**Rendered images with source text:**
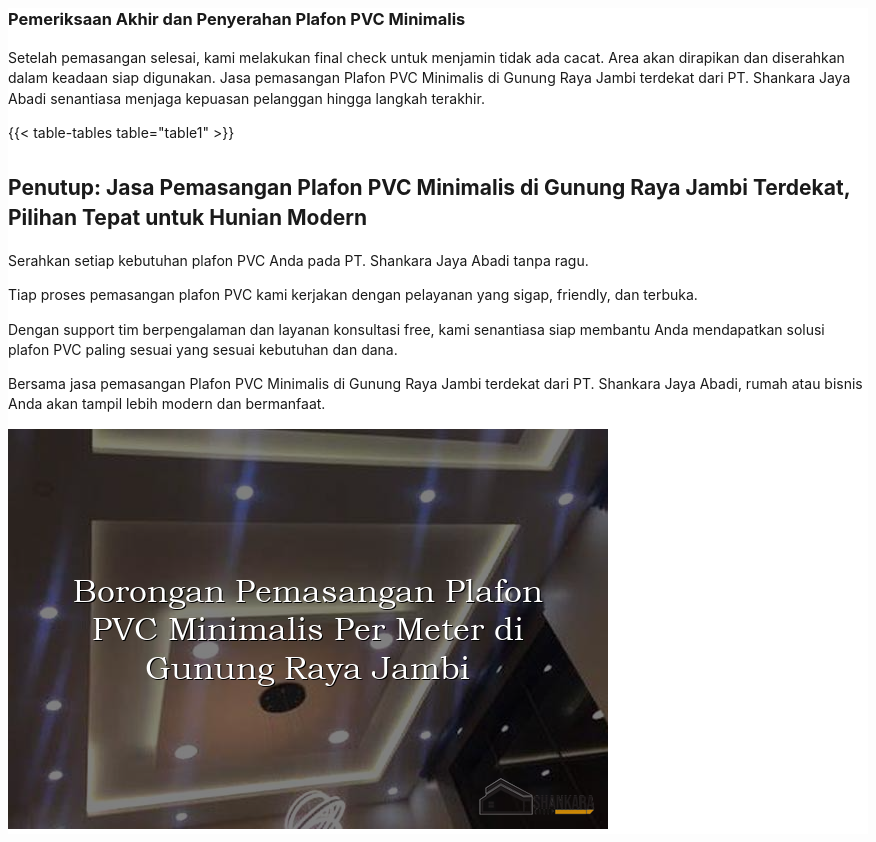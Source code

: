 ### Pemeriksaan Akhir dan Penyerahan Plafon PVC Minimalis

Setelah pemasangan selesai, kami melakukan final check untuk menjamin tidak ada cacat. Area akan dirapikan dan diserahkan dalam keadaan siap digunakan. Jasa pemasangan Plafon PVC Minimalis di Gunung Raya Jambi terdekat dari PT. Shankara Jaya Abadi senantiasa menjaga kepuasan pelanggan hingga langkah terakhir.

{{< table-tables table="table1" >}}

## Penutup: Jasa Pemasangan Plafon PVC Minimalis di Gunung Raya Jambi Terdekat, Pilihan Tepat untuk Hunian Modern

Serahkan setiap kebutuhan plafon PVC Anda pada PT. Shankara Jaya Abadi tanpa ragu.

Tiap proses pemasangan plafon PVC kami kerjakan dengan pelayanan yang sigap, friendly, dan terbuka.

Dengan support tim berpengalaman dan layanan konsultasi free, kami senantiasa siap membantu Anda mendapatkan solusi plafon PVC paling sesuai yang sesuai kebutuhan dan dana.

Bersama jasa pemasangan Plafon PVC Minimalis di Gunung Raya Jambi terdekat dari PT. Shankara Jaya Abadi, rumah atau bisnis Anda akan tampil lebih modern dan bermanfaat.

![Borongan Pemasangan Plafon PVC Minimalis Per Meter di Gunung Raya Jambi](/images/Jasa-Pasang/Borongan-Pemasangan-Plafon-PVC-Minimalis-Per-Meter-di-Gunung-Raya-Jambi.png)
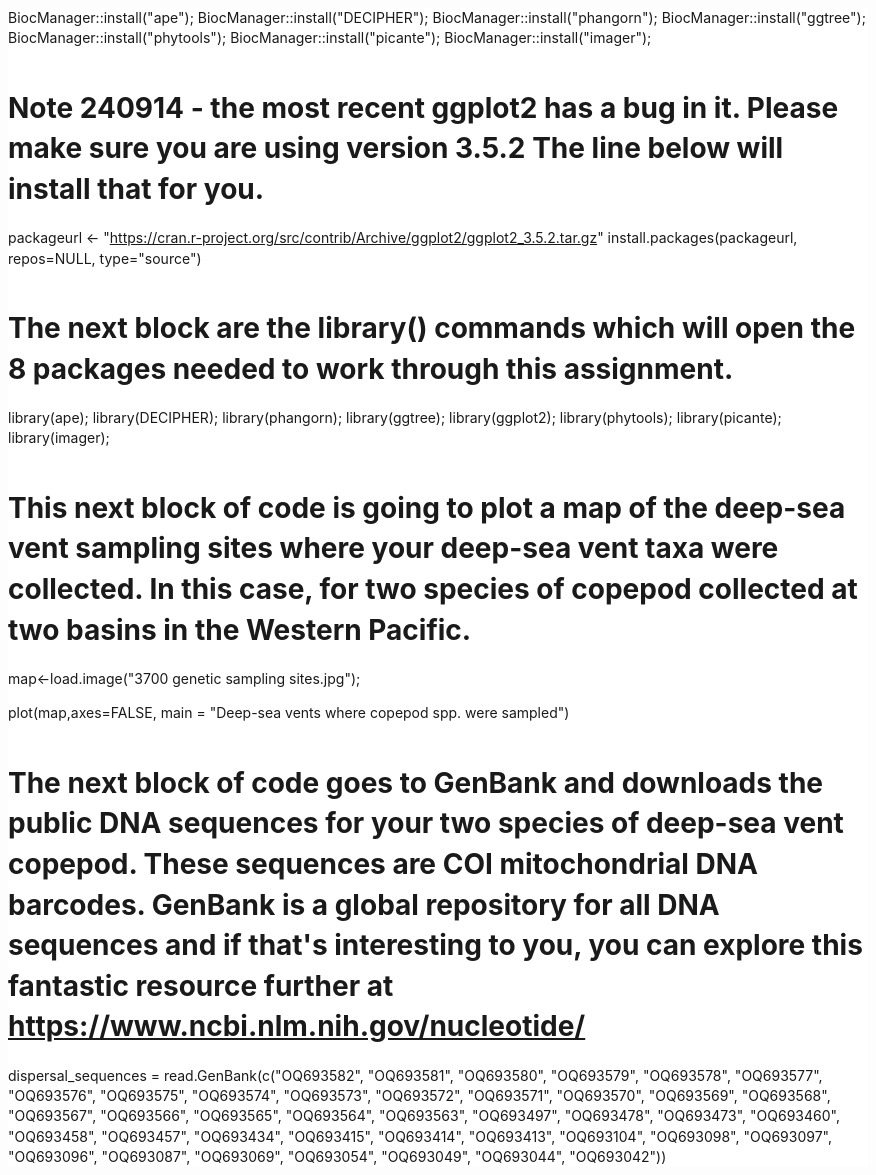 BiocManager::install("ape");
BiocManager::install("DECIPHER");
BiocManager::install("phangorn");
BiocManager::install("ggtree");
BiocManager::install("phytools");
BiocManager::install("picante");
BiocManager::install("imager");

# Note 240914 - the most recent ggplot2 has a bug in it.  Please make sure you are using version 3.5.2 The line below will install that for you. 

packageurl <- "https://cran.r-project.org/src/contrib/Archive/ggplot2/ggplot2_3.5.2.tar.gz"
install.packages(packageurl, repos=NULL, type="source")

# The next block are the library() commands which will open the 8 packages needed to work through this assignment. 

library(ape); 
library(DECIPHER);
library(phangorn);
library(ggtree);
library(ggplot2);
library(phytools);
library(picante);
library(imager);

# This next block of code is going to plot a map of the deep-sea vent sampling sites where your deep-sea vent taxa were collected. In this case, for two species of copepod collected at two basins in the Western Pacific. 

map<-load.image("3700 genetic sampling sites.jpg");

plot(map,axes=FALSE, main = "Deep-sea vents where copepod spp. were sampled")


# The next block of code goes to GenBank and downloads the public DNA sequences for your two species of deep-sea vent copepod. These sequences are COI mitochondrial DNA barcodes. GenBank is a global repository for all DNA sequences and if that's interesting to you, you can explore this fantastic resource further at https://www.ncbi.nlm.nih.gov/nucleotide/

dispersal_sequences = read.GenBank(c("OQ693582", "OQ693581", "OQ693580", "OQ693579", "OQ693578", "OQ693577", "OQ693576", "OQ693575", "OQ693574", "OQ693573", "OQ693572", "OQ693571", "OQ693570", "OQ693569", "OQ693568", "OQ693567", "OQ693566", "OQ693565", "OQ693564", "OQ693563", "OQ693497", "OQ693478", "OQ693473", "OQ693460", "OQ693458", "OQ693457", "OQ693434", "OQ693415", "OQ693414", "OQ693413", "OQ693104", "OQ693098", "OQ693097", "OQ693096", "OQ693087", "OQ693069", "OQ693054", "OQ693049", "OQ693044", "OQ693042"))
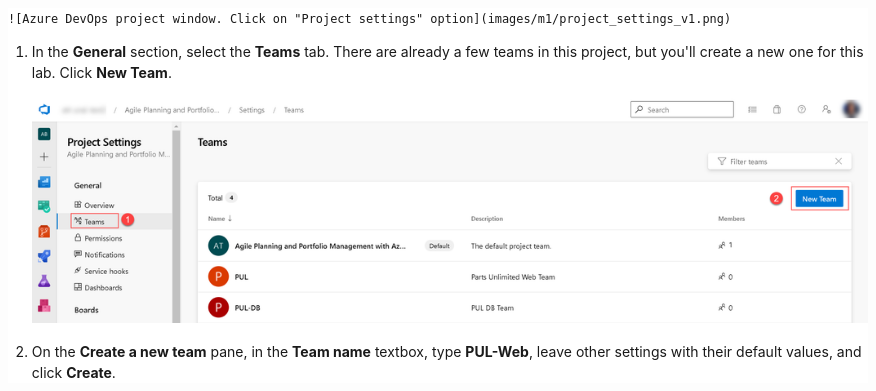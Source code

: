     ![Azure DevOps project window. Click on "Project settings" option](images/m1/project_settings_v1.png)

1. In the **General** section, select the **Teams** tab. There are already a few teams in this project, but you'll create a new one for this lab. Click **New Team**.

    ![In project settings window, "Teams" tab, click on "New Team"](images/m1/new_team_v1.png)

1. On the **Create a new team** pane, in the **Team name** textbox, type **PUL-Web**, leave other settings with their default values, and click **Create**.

---

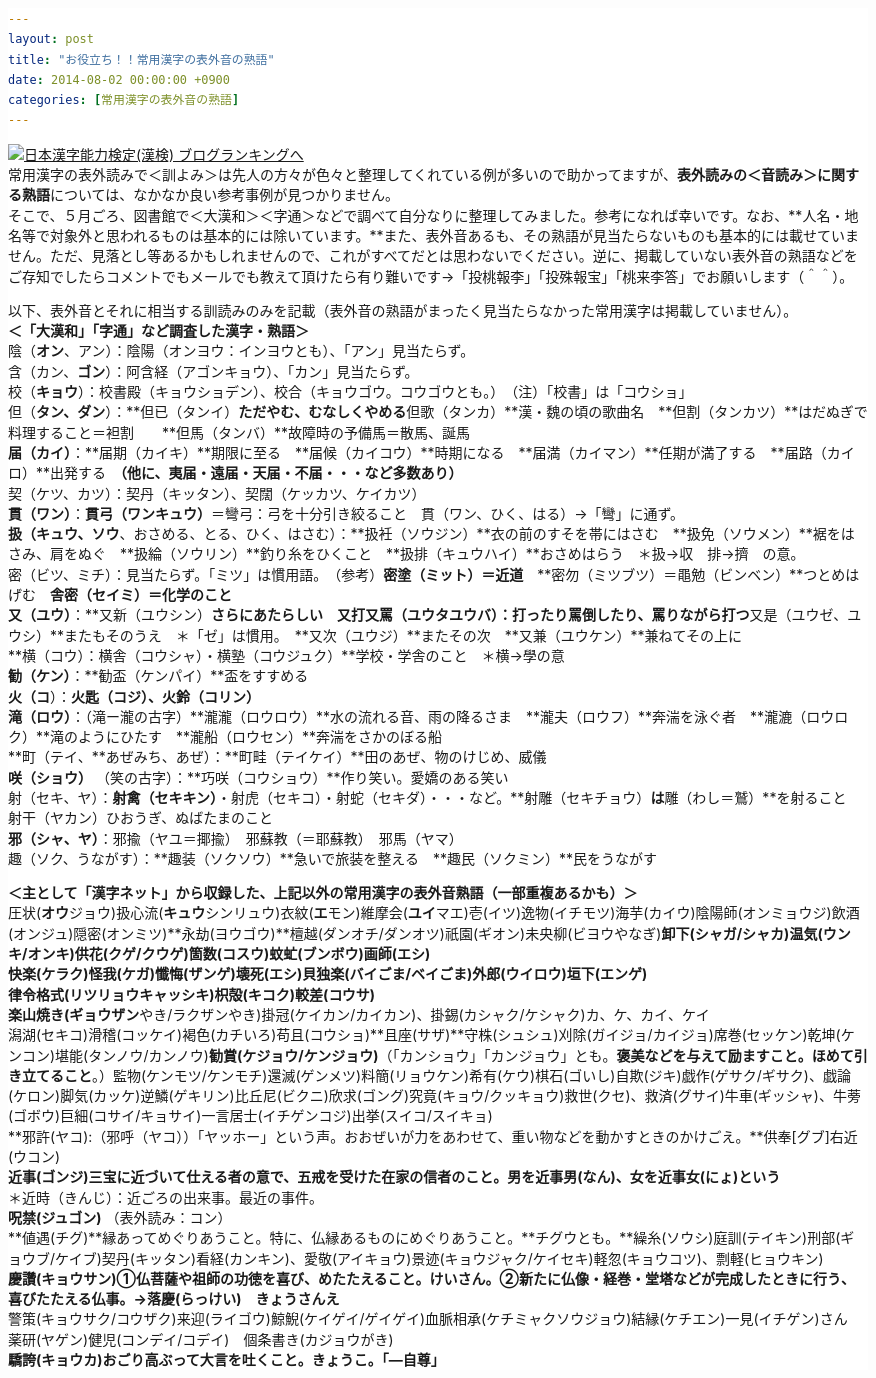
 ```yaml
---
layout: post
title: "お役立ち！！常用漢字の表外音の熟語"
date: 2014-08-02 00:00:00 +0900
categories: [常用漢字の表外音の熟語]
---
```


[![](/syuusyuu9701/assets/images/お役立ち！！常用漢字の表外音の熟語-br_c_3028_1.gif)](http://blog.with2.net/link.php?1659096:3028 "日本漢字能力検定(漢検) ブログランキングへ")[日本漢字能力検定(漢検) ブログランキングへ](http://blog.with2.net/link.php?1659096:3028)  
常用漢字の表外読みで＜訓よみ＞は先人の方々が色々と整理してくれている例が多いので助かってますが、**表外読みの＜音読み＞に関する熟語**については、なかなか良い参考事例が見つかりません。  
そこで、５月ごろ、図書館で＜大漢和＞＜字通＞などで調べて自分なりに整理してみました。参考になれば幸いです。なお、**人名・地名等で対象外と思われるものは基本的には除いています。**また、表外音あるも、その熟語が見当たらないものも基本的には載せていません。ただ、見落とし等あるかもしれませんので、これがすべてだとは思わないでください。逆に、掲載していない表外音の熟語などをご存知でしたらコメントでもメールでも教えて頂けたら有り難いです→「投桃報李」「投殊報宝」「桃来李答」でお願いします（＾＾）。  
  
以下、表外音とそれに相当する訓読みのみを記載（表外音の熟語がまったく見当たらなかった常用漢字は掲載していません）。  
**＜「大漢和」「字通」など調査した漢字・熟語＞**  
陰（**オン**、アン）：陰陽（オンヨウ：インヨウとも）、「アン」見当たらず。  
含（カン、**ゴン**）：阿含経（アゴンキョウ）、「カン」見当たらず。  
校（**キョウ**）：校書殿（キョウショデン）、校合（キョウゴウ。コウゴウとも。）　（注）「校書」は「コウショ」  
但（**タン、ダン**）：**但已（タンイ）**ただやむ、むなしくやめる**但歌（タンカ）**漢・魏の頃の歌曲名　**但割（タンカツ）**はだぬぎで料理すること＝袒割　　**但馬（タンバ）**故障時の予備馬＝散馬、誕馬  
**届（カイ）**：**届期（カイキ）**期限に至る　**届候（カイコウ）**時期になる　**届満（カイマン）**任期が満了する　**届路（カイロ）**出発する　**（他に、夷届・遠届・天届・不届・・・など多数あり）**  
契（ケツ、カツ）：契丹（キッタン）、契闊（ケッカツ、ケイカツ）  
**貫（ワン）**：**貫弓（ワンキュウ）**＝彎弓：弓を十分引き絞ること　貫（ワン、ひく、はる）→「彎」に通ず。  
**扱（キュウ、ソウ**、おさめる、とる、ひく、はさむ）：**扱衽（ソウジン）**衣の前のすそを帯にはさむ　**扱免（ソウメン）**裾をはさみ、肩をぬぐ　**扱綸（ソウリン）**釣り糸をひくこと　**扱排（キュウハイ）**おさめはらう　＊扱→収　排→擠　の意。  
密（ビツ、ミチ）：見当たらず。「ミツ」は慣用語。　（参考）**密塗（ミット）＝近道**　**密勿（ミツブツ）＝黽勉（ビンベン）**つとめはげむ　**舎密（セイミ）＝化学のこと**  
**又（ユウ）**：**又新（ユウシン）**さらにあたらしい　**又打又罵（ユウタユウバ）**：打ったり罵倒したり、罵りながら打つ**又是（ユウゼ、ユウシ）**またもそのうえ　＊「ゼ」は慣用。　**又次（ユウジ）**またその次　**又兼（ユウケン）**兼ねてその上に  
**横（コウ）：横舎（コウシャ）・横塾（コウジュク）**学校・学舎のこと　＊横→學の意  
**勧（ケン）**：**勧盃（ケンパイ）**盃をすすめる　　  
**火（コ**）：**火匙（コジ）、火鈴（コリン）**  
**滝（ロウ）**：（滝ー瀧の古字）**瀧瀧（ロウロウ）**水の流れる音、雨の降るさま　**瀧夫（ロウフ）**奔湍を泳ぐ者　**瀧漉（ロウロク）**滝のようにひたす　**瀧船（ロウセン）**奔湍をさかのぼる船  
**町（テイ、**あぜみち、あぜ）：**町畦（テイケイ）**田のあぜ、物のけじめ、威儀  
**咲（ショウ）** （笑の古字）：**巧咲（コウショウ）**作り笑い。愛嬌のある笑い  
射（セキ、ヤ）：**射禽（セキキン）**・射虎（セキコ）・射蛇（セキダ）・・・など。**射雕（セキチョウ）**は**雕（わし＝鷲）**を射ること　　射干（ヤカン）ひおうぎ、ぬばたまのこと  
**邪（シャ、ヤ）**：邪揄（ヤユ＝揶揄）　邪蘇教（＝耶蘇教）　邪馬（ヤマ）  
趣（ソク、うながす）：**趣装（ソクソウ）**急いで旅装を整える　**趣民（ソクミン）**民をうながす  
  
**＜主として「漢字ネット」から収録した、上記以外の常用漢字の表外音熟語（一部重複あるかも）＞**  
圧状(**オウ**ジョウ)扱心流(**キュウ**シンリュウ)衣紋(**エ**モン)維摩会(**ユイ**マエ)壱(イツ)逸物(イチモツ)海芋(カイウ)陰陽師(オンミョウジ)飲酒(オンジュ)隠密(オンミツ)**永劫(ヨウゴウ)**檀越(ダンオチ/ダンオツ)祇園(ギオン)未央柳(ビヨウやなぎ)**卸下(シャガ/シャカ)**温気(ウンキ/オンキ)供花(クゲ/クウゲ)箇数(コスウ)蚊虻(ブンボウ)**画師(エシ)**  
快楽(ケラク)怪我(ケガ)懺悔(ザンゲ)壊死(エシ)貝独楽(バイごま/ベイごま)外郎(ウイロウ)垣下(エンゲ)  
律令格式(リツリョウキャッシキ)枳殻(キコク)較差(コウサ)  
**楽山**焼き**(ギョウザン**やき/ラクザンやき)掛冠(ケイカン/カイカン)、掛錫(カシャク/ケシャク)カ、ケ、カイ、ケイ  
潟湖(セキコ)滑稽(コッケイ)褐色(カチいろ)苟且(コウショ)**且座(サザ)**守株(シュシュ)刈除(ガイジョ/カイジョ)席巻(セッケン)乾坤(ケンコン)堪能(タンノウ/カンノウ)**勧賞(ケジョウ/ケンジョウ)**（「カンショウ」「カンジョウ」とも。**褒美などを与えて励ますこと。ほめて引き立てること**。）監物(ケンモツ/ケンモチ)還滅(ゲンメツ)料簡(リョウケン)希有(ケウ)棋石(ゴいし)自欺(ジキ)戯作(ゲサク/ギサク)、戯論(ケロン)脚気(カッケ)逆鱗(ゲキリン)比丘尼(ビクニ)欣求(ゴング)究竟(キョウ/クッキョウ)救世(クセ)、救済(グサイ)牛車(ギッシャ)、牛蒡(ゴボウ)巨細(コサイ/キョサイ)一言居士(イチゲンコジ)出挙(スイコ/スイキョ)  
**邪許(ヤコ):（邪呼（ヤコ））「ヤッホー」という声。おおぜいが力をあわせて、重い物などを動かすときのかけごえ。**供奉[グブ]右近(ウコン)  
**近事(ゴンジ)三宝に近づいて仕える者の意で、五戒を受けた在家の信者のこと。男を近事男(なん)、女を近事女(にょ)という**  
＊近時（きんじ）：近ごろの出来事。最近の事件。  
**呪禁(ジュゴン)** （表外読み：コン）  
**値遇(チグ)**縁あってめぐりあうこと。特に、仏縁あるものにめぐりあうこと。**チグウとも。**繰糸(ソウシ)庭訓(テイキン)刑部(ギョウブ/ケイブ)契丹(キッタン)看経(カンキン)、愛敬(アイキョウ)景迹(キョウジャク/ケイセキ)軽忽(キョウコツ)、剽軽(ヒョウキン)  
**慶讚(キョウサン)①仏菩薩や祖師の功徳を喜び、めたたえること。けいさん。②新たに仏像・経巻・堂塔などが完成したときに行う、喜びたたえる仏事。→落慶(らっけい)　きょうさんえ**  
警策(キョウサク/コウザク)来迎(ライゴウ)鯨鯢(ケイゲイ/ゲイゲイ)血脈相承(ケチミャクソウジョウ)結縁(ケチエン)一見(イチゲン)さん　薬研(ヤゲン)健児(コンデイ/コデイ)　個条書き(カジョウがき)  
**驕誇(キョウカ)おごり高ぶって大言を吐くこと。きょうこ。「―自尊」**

**The task:** Working through the data above, find every line holding "Minimalis" and copy it.

**Response area:**
: ### Pemeriksaan Akhir dan Penyerahan Plafon PVC Minimalis
Setelah pemasangan selesai, kami melakukan final check untuk menjamin tidak ada cacat. Area akan dirapikan dan diserahkan dalam keadaan siap digunakan. Jasa pemasangan Plafon PVC Minimalis di Gunung Raya Jambi terdekat dari PT. Shankara Jaya Abadi senantiasa menjaga kepuasan pelanggan hingga langkah terakhir.
## Penutup: Jasa Pemasangan Plafon PVC Minimalis di Gunung Raya Jambi Terdekat, Pilihan Tepat untuk Hunian Modern
Bersama jasa pemasangan Plafon PVC Minimalis di Gunung Raya Jambi terdekat dari PT. Shankara Jaya Abadi, rumah atau bisnis Anda akan tampil lebih modern dan bermanfaat.
![Borongan Pemasangan Plafon PVC Minimalis Per Meter di Gunung Raya Jambi](/images/Jasa-Pasang/Borongan-Pemasangan-Plafon-PVC-Minimalis-Per-Meter-di-Gunung-Raya-Jambi.png)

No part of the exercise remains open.